__What you are asked to do__. Look through the records below, and whenever a line contains "where", copy it.

***** Supplied data

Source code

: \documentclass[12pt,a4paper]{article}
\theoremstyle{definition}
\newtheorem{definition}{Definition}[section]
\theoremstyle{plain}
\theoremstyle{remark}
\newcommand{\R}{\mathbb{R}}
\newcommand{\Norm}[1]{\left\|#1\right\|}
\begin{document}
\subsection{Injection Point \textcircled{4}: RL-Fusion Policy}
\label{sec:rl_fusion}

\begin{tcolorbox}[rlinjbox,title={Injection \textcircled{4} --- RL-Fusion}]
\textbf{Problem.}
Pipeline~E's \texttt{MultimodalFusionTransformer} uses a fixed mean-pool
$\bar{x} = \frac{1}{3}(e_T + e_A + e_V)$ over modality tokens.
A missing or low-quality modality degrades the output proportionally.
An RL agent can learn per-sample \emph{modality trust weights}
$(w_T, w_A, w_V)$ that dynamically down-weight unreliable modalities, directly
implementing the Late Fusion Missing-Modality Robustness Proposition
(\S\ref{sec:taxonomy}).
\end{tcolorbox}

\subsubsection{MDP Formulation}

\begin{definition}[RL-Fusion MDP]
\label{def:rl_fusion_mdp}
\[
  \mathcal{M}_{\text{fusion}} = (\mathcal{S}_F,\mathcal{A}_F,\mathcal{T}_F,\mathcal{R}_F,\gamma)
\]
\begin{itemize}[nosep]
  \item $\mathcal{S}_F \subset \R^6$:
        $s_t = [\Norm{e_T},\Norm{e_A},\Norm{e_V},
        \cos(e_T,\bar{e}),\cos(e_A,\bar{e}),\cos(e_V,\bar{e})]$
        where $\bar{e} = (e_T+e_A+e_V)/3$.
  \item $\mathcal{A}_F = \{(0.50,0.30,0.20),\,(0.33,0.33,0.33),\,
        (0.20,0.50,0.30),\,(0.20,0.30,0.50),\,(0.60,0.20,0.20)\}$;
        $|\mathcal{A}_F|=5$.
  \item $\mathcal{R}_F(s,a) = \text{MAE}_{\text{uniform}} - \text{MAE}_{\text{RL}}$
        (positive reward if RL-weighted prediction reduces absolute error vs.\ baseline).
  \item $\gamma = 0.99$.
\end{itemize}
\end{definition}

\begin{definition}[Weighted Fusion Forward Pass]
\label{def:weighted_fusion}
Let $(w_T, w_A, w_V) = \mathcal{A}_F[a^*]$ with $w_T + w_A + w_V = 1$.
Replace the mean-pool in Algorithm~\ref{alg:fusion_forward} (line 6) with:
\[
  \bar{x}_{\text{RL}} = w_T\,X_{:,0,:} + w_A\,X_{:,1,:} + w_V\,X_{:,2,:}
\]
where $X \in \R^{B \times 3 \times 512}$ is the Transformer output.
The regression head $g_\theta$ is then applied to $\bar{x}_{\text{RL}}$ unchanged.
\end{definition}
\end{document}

**********

__Exercise answer__.
        where $\bar{e} = (e_T+e_A+e_V)/3$.
where $X \in \R^{B \times 3 \times 512}$ is the Transformer output.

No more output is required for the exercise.